Monday, 2 February 2015

Challenging Myself


Been wandering way too long. I need to go back.

Sepanjang mataku melihat, perjalanan ini masih begitu jauh dan ... tidak jelas. Tapi aku harus mengambil langkah, sekecil apa pun itu. Karena 1 langkah pun berarti aku tidak diam saja di tempat.
Aku harus bangkit lagi, merengkuh kembali apa yang menjadi gairahku, yang membuatku merasa hidup, yang membuatku tak sabar untuk membuka mata di pagi hari dan menantikan apa yang telah disediakan Tuhan bagiku sepanjang hari itu.

Langkah bayiku dimulai dengan latihan fingering di piano. Bukannya aku bercita-cita ingin jadi pianis atau merasa diriku akan menjadi pemain piano ternama, tapi aku sadar, aku dikaruniai bakat. Memang bukan bakat yang outstanding, tapi I humbly admit, aku cukup cepat menangkap lagu baru dan langsung memainkannya, hanya dengan modal mendengar. Ya, aku harus bertanggung jawab atas talenta ini.

I am a natural pessimist. Ini lumayan memalukan, tapi jujur, aku sering berpikir, apa perlunya berjuang mati-matian, mau jadi ini mau jadi itu, toh nanti kita semua mati juga, dan semua pencapaian kita tidak ikut ke liang kubur. Yeah, so pathetic, I know. Buat apa mengembangkan bakat? Ituuu... udah banyak penulis muda yang bermunculan dengan karya mereka - yang kadang ajaib-ajaib itu - di rak-rak buku Gramedia.

Then I remembered the story of a lord and his servants in the Bible, tepatnya di Matius 25:14-30. Tuan ini memberikan talenta (pecahan mata uang zaman itu) kepada tiga hambanya, masing-masing dalam jumlah yang berbeda - sesuai kesanggupannya, demikian tertulis di Alkitab. Setelah memberikan uang, sang tuan pun pergi ke luar negeri. Hamba yang mendapat 5 dan 3 talenta mengembangkan 'modal' yang mereka miliki, dan berhasil mendapatkan untung 2 kali lipat. Sedangkan yang mendapatkan 1 talenta menguburkannya begitu saja. Setelah sang tuan pulang, tak ayal, si hamba pemalas ini mendapat hukuman yang mengerikan, sedangkan dua hamba yang rajin diberikan hadiah tambahan.

Cerita ini benar-benar membuatku terhenyak. Kisah kuno, sudah kudengar berkali-kali, tapi baru kali ini sungguh nyata menamparku. Aku adalah hamba yang malas itu! Sudah dibekali dengan talenta, tapi tidak mau mengembangkannya, dan malah asyik dengan kehidupan sendiri.

It's my move. Aku harus bergerak, bangkit sekarang.

Langkah bayi keduaku adalah ini; menulis di blog ini, setiap hari, hingga 30 hari ke depan.
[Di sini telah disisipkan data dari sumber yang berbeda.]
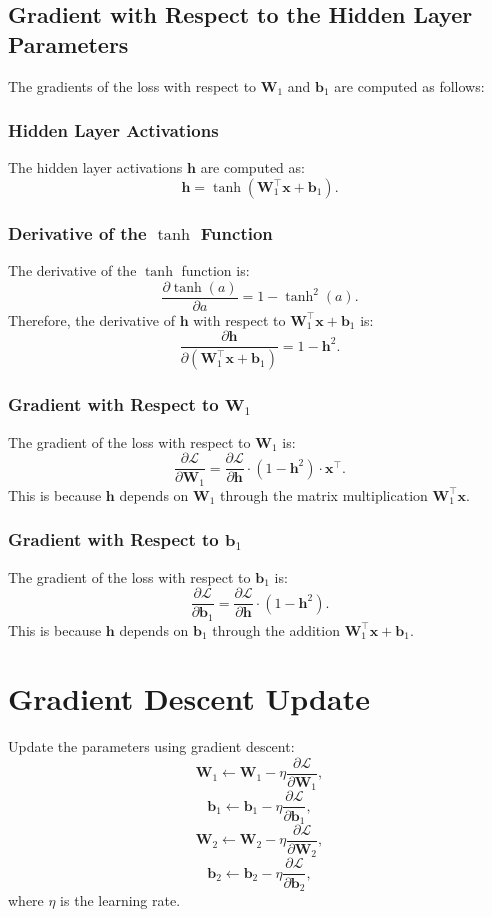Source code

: \begin{notechapter}
\subsection{Gradient with Respect to the Hidden Layer Parameters}
The gradients of the loss with respect to \(\mathbf{W}_1\) and \(\mathbf{b}_1\)
are computed as follows:

\subsubsection{Hidden Layer Activations}
The hidden layer activations \(\mathbf{h}\) are computed as:
\[
\mathbf{h} = \tanh(\mathbf{W}_1^\top \mathbf{x} + \mathbf{b}_1).
\]

\subsubsection{Derivative of the \(\tanh\) Function}
The derivative of the \(\tanh\) function is:
\[
\frac{\partial \tanh(a)}{\partial a} = 1 - \tanh^2(a).
\]
Therefore, the derivative of \(\mathbf{h}\) with respect to
\(\mathbf{W}_1^\top \mathbf{x} + \mathbf{b}_1\) is:
\[
\frac{\partial \mathbf{h}}{\partial (\mathbf{W}_1^\top \mathbf{x} + \mathbf{b}_1)} = 1 - \mathbf{h}^2.
\]

\subsubsection{Gradient with Respect to \(\mathbf{W}_1\)}
The gradient of the loss with respect to \(\mathbf{W}_1\) is:
\[
\frac{\partial \mathcal{L}}{\partial \mathbf{W}_1} =
\frac{\partial \mathcal{L}}{\partial \mathbf{h}} \cdot (1 - \mathbf{h}^2) \cdot \mathbf{x}^\top.
\]
This is because \(\mathbf{h}\) depends on \(\mathbf{W}_1\) through the matrix
multiplication \(\mathbf{W}_1^\top \mathbf{x}\).

\subsubsection{Gradient with Respect to \(\mathbf{b}_1\)}
The gradient of the loss with respect to \(\mathbf{b}_1\) is:
\[
\frac{\partial \mathcal{L}}{\partial \mathbf{b}_1} =
\frac{\partial \mathcal{L}}{\partial \mathbf{h}} \cdot (1 - \mathbf{h}^2).
\]
This is because \(\mathbf{h}\) depends on \(\mathbf{b}_1\) through the addition
\(\mathbf{W}_1^\top \mathbf{x} + \mathbf{b}_1\).

\section{Gradient Descent Update}
Update the parameters using gradient descent:
\[
\mathbf{W}_1 \leftarrow \mathbf{W}_1 - \eta \frac{\partial \mathcal{L}}{\partial \mathbf{W}_1},
\]
\[
\mathbf{b}_1 \leftarrow \mathbf{b}_1 - \eta \frac{\partial \mathcal{L}}{\partial \mathbf{b}_1},
\]
\[
\mathbf{W}_2 \leftarrow \mathbf{W}_2 - \eta \frac{\partial \mathcal{L}}{\partial \mathbf{W}_2},
\]
\[
\mathbf{b}_2 \leftarrow \mathbf{b}_2 - \eta \frac{\partial \mathcal{L}}{\partial \mathbf{b}_2},
\]
where \(\eta\) is the learning rate.


\end{notechapter}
Whatever it is, however long it is.
YEAH!


Thursday, 8 January 2015

I'm grateful!


Setelah beberapa tahun ini menebak-nebak, semalam gw pun mendapatkan konfirmasi.
Ya, mereka hidup dengan subsidi. Ya, segala kemewahan mereka disubsidi, bukan dari gaji penuh sang suami, tapi dari ayah si istri.
Dan melihat betapa menggebu-gebunya si pembawa berita - yang notabene adalah ibu kandung si suami di atas - agar ayah si istri - alias besannya sendiri - berkenan memberikan piutang untuk keluarga tersebut membeli rumah, gw hampir gak bisa kaget lagi.
Ke mana harga dirinya?
Apakah semata-mata karena uang, maka dia begitu total 'melayani' menantunya itu? Sadarkah dia, selama ini jalan-jalan, makan-makan mahal yang mereka nikmati, sebagian besar (mungkin) berasal dari hasil kerja keras besannya?
Ke mana harga diri suaminya?
Gw yakin betul gajinya tidak mungkin cukup untuk membiayai hidup mereka, plus gaya hidup si istri yang tidak banyak surut sejak 'kejatuhan' mereka beberapa tahun lalu.
Bisakah dia tidur nyenyak setiap hari, dengan kenyataan bahwa hidup mereka masih ditunjang oleh orang tua?
How could they?

Dan, gw pun bersyukur. Benar-benar bersyukur. Meskipun hidup kami jauh dari mewah, pas-pasan, tapi hampir semua dibiayai oleh kami sendiri (sampai akhir tahun kemarin, biaya listrik dan air masih ditanggung orang tua). Kami menikmati hasil kerja keras kami sendiri.
Gw bersyukur, tahu ke mana suami gw setiap hari, tahu jam berapa dia akan pulang setiap hari.
Gw bersyukur, gak perlu cari utangan ke mana-mana, gak perlu menghamparkan harga diri demi bisa hidup enak.
Dan baru kali ini, gw bisa melihat, sesungguhnya gw sama sekali gak boleh memandang diri gw lebih rendah daripada mereka. Hanya karena mereka bisa makan di tempat-tempat mewah, gak berarti mereka lebih hebat. Jempol dari suami saat menikmati masakan gw (yang gak sering-sering amat juga sih), itu jauh membuat gw merasa lebih hebat.


Monday, 24 November 2014


My sister is married now.

Well, yesterday was the precise date, 22 November 2014, when she was married to the love of her life. They have been through ups-and-downs, tears and laughters, so many things I believe that had made them grow even stronger in commitment.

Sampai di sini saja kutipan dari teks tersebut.